Figure 51-2, Acute pancreatitis. Axial computed tomography image reveals a swollen, edematous head and body of pancreas (arrows) with peripancreatic fat stranding (long black arrow at lower left) and fluid collection (arrowheads).

Figure 51-3, Chronic calcifying pancreatitis. A, Axial computed tomography image shows a small and atrophic pancreas. The pancreatic duct visualized in the region of the body is dilated with an intraductal calcification (arrow). B, Axial two-dimensional magnetic resonance cholangiopancreatography image in a different patient reveals a beaded irregular pancreatic duct (arrows).

Figure 51-4, Chronic obstructive pancreatitis. Curved reformatted images in two different patients. A, A hypodense mass (carcinoma) (arrowheads) is seen in the head and uncinate process of the pancreas with abrupt cutoff of the pancreatic duct (arrow) and upstream dilatation. The pancreatic parenchyma reveals mild atrophy.

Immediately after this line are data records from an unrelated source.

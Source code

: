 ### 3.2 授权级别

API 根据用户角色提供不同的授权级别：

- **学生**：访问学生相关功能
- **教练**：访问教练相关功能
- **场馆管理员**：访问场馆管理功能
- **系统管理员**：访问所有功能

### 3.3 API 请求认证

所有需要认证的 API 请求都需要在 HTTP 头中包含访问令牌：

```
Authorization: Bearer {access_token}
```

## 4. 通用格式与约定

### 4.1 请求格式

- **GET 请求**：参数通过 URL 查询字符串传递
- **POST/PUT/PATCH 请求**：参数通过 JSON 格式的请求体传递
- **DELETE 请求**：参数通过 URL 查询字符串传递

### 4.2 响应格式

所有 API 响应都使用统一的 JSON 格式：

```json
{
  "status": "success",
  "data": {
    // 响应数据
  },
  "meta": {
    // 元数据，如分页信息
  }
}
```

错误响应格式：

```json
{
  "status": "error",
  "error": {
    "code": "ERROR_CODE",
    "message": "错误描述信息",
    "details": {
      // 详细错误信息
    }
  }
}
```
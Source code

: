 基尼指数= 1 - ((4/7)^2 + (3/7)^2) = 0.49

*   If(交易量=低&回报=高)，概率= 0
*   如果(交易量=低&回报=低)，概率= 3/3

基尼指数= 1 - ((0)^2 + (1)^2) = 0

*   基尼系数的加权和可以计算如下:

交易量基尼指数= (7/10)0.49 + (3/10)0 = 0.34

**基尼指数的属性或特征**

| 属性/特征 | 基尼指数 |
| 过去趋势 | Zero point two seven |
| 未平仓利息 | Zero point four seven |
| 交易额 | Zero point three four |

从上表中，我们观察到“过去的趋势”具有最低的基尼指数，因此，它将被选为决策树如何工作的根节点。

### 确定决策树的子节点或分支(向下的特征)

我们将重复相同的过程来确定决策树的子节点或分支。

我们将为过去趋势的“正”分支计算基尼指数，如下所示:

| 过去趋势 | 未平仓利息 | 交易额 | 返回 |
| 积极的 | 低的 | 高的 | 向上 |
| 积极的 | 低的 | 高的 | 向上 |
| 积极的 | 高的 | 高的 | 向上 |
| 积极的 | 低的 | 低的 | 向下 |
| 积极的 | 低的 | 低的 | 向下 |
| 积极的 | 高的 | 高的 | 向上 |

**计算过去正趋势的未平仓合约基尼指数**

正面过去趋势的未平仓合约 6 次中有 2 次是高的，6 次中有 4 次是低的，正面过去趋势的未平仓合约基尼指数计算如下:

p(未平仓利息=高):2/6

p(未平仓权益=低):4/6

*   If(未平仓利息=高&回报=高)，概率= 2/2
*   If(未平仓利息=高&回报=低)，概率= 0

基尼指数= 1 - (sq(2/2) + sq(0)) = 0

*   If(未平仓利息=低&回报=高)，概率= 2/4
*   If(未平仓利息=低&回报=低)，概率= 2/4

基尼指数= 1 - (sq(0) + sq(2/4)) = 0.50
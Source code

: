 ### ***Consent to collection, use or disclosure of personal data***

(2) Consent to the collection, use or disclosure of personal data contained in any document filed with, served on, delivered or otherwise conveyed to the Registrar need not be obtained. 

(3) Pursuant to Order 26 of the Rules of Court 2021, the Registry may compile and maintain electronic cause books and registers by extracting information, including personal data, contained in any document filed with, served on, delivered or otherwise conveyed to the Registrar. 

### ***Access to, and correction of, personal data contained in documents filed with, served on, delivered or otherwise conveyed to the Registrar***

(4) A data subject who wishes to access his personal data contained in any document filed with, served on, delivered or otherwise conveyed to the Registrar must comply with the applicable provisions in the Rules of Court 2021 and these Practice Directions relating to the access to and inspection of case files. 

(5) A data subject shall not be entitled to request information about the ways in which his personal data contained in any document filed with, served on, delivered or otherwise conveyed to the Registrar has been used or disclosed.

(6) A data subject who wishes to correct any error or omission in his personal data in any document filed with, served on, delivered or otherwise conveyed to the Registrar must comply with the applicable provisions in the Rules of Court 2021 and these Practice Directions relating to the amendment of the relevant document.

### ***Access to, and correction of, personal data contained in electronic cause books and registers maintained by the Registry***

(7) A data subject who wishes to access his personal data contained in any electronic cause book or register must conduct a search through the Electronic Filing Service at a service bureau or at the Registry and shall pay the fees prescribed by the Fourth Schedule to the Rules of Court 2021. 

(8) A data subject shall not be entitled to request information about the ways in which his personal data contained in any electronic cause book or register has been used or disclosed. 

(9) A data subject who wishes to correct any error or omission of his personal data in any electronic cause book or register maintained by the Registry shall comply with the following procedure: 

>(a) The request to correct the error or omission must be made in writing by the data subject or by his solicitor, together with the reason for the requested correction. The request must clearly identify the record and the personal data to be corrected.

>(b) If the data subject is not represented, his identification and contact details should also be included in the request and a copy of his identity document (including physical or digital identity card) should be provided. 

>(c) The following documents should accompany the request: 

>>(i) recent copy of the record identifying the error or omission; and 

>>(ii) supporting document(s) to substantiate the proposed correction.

B, Diffuse dilatation of the pancreatic duct (arrows) with mild parenchymal atrophy without any evident mass lesion in this case of main duct intraductal papillary mucinous neoplasm.

Figure 51-5, Autoimmune pancreatitis. Axial computed tomography image reveals a swollen pancreas with a peripancreatic hypodensity (halo) (arrowheads), minimal peripancreatic stranding (asterisk), irregularity of the pancreatic duct (vertical black arrow), and retraction of the pancreatic tail (white arrow).

Treatment

Medical management depends on the underlying disease process involving the pancreas and is detailed in the discussion of individual diseases presented in this chapter. Surgical management is generally not recommended for diffuse pancreatic disorders, but palliative measures may be required in some cases.

What the Referring Physician Needs to Know
General Considerations

  • Overlapping imaging features of diffuse pancreatic disease are seen.

  • Consideration of clinical, laboratory, and imaging findings are vital for narrowing the differential diagnosis and may help avoid surgery for diagnostic and therapeutic purposes in medically treatable cases.

  • Histologic diagnosis is crucial before appropriate medical or surgical therapy is instituted.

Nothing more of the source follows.